Farkında mısınız, çevremizde kaçıp gitmek isteyenlerin sayısı
her geçen gün artıyor.
Söz ettiğim, bavulları toplamak, internet hattını kapattırmak,
doğalgaz aboneliğini iptal ettirip başka diyarlara göç etmek
değil... Memleketi terk eylemek ya da Antalya’ya, Bodrum’a veyahut
kıyı şeridinde daha insanca yaşanan bir yerlere taşınıp daha
insanca yaşama özlemi de değil. (Gerçi bunu yapanların sayısı da
her geçen gün artıyor.)
Söz ettiğim, durduğun yerde, yaşadığın evde, aynı günlük rutinin
içindeyken uzaklaşma hissi. Memlekette yaşananlardan bunalıp,
bezip, ruhen kaçmaya çalışmak.
Şöyle anlatsam belki daha tanıdık gelir: Son dönemde çevrenizdeki
insanlardan sık sık “Artık haber izlemiyorum”, “Gazete almıyoruz
valla”, “Amaaan takip etmiyorum” cümlelerini duyar hale geldiniz
mi? Ben de sık sık duyuyorum. İnsanlarda hiçbir şeyin
değişmeyeceği, düzelmeyeceği hissi yerleşmeye başladı.
Bu yılgınlığın doğal sonucu olarak da birçoğumuz siyasetin
karanlığından sıyrılıp güvenli limanlara sığınmak istiyor. Sanata,
estetiğe, seyahate kafayı takıyor ve gücünün yettiği ölçüde
kaliteli bir yaşam kurmaya çalışıyor. Sansürlü ve taraflı olduğunu
bildiği o katlanılmaz televizyon haberlerini kapatıp internetin
başında ucuz tatil bileti bakıyor. Yunanistan’a, Fransa’ya,
İtalya’ya gezi planlıyor. Hobi ediniyor, resme merak salıyor.

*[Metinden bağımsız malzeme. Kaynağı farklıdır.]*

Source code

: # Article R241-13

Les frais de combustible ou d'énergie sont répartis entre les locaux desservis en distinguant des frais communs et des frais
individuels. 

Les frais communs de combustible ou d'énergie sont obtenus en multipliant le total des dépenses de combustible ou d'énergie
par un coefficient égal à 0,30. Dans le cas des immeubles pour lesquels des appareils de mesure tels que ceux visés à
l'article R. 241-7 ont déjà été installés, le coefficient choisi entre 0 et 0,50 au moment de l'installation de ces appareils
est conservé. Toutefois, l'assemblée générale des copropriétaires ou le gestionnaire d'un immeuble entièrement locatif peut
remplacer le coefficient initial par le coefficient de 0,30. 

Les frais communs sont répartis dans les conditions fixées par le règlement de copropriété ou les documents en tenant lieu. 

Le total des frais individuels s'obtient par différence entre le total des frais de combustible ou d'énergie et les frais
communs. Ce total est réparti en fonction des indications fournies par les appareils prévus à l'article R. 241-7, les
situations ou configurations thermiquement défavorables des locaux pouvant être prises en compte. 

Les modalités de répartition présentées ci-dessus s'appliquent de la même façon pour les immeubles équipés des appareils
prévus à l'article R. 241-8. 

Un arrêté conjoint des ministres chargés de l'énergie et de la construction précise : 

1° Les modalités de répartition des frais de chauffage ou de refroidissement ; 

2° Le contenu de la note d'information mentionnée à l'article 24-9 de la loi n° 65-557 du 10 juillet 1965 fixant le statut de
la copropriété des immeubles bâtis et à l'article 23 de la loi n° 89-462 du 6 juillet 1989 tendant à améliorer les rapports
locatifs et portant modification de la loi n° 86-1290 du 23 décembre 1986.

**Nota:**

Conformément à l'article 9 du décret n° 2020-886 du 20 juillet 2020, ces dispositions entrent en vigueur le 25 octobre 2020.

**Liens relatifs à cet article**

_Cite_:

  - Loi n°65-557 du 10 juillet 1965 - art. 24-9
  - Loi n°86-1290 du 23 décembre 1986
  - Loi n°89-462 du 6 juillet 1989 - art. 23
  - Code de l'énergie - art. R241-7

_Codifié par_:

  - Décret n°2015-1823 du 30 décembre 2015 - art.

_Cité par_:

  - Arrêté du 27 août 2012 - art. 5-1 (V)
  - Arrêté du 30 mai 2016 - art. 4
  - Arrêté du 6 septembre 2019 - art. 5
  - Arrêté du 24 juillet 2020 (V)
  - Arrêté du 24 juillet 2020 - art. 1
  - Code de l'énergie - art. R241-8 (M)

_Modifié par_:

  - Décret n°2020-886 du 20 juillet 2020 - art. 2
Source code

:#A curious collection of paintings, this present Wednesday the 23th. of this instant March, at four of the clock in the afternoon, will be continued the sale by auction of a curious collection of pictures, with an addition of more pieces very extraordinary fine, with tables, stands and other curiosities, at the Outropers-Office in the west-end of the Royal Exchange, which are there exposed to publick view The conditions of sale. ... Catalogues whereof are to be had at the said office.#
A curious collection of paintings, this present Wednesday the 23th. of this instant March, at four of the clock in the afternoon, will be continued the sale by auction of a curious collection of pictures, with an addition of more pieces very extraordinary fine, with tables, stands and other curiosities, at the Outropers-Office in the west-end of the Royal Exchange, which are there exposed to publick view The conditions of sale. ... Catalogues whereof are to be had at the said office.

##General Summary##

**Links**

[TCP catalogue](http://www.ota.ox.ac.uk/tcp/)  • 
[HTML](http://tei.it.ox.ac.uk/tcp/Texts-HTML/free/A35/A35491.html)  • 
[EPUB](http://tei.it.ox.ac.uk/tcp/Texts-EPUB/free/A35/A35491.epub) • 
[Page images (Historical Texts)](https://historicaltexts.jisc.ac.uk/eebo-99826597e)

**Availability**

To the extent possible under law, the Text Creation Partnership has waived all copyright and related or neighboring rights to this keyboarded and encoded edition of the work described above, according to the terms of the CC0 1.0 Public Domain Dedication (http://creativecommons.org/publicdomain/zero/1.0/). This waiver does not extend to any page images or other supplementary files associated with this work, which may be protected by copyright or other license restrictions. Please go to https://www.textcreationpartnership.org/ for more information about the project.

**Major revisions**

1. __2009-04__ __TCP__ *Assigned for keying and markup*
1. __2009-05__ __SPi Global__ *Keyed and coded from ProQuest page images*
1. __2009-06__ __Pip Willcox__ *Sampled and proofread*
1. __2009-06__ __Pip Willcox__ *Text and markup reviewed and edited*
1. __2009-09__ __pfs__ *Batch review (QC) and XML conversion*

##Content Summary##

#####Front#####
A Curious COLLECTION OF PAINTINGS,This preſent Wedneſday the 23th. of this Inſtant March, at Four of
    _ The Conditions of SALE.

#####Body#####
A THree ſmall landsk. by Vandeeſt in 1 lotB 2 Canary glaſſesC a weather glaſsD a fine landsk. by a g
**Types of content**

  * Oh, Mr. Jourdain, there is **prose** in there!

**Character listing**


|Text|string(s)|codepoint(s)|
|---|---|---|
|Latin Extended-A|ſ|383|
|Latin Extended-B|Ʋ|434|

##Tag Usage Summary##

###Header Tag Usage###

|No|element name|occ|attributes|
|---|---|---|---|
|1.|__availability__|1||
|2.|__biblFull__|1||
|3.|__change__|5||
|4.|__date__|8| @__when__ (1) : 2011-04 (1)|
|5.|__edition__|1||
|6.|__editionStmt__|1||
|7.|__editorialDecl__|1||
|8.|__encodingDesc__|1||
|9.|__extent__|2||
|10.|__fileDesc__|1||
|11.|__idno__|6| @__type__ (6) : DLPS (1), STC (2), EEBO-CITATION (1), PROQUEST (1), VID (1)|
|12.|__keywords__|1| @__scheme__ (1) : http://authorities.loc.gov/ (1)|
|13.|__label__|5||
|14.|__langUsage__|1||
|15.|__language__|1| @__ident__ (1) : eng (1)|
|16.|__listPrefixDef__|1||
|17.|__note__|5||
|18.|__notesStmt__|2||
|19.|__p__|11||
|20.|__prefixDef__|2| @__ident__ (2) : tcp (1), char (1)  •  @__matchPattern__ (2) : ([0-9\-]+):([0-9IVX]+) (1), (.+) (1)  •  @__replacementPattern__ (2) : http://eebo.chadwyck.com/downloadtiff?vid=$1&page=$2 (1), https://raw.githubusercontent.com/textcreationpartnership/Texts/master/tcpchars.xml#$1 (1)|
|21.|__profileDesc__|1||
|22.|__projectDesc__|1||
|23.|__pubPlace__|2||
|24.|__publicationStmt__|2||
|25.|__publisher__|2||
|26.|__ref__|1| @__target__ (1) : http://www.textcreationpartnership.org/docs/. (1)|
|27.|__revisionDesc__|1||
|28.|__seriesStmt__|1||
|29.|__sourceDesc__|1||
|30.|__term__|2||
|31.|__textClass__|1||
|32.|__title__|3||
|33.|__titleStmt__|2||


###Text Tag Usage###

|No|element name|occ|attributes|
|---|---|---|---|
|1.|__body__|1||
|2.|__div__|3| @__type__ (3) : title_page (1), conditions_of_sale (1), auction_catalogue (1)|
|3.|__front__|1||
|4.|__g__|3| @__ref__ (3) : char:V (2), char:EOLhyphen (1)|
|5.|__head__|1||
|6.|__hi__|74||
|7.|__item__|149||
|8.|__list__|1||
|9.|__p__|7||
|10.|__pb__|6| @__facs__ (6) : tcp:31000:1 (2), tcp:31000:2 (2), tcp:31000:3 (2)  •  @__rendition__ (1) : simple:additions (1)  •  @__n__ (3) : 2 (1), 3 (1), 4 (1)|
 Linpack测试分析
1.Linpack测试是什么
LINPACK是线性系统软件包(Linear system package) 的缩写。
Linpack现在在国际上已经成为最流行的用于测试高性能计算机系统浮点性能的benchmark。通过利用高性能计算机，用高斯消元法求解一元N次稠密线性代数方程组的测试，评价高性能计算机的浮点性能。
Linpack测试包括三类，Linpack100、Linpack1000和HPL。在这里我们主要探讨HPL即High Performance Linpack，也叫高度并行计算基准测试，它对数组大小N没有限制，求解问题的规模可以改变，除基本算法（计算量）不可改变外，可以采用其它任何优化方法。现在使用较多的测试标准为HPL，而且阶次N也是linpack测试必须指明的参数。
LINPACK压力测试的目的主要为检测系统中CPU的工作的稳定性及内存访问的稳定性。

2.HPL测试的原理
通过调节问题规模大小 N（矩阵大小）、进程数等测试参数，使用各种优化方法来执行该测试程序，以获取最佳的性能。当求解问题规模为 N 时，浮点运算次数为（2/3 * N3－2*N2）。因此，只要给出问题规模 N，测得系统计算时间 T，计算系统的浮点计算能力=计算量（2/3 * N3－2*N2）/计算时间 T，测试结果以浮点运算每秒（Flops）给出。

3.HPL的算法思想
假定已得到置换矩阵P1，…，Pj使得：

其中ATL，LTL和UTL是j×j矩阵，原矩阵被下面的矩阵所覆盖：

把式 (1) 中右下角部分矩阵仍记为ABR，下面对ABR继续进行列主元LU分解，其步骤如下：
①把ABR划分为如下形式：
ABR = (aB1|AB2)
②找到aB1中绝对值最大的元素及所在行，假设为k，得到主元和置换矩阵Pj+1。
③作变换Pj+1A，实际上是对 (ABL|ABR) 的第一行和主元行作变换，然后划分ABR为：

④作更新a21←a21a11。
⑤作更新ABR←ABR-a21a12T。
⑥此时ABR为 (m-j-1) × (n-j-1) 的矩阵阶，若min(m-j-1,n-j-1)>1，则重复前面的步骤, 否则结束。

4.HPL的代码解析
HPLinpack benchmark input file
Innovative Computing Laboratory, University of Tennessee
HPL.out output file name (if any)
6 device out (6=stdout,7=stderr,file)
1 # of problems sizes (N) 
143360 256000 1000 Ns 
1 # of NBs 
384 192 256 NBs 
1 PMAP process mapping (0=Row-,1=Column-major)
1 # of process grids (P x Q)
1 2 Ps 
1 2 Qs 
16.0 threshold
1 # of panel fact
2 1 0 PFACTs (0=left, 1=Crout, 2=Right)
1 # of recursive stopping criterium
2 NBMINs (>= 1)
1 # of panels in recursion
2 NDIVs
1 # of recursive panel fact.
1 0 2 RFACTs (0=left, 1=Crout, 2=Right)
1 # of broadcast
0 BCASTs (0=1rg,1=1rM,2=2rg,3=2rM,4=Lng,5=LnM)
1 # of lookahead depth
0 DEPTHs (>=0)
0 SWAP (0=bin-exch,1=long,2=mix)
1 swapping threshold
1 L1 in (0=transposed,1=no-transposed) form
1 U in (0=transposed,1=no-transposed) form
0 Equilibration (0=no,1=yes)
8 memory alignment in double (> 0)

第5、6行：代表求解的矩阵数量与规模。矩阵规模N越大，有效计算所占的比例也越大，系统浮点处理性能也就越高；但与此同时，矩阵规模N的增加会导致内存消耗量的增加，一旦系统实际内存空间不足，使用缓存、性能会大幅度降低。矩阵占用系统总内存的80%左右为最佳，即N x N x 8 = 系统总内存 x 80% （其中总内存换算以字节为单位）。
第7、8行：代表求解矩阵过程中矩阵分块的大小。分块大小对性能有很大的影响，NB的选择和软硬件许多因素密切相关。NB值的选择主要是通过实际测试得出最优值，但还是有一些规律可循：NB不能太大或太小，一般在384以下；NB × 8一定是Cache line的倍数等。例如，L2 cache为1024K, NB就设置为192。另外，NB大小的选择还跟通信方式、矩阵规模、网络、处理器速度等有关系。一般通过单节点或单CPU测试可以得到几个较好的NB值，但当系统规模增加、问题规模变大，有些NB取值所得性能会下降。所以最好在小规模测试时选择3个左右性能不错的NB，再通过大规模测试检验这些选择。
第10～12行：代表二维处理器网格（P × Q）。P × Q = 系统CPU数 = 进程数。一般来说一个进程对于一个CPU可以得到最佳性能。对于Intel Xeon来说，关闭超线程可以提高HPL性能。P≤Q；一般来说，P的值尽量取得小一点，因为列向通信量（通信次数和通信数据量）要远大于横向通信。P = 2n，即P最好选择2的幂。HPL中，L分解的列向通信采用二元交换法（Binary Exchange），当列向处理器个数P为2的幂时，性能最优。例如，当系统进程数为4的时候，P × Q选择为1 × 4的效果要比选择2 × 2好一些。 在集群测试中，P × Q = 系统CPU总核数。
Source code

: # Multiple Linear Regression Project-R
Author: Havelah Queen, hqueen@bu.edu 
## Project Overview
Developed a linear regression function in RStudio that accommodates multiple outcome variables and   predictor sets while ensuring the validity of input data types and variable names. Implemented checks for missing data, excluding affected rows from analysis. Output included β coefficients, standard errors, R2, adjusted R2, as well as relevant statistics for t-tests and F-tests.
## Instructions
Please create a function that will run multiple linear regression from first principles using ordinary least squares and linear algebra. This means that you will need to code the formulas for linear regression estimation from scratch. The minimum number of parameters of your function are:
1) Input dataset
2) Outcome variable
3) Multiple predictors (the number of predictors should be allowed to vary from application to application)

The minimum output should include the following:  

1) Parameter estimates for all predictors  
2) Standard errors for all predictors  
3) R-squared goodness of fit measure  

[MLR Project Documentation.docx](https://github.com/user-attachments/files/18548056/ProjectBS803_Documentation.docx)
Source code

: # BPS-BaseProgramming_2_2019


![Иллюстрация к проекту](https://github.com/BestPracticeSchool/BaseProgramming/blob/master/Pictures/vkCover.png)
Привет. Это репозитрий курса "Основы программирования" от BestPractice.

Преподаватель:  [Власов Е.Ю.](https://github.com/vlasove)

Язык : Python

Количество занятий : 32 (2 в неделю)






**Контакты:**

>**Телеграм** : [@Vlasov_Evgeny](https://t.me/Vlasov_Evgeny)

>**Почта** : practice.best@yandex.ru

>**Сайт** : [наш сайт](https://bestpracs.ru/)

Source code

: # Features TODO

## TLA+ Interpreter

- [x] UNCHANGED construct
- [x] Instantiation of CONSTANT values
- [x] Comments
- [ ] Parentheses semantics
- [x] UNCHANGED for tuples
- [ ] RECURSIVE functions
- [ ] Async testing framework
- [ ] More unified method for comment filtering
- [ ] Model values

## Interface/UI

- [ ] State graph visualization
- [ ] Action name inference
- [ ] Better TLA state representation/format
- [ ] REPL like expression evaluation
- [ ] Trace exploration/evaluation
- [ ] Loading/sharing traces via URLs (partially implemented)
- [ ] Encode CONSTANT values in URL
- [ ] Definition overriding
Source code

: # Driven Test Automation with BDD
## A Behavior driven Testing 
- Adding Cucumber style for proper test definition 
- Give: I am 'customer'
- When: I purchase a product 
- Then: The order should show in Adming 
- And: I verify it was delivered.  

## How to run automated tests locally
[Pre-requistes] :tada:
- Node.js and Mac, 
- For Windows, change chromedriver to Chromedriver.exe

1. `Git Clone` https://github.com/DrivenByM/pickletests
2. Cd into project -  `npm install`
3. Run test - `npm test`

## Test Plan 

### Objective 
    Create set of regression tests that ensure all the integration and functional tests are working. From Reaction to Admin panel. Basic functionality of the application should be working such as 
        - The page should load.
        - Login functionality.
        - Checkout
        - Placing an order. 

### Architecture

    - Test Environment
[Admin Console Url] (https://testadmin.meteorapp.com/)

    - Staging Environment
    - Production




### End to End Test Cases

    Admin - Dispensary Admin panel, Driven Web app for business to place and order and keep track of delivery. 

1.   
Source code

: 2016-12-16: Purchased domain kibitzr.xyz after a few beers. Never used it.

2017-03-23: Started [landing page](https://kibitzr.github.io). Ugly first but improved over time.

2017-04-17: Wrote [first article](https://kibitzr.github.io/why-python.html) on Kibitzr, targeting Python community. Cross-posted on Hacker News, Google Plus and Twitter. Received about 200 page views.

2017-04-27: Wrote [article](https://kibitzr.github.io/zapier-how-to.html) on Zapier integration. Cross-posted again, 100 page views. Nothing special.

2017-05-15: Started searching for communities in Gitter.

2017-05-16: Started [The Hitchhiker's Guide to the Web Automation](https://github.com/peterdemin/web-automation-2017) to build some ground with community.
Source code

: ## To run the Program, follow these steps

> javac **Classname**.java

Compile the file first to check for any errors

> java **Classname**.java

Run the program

Akrabaları ve aileyi, güzel yemeği, sporu, sinemayı koyuyor yaşamın
merkezine.
“Madem koşullar değişmiyor, bari hayatı daha keyifli kılmanın
yollarını bulayım” diyor orta sınıf Türkiye vatandaşı.
Son derece anlaşılabilir bir kaçış bu. Böyle bir ortamda başını
kuma gömmek, biraz da keyfine bakmak istediği için kimseye
kızmayın.
Benzer bir süreç 12 Eylül sonrasında yaşanmadı mı?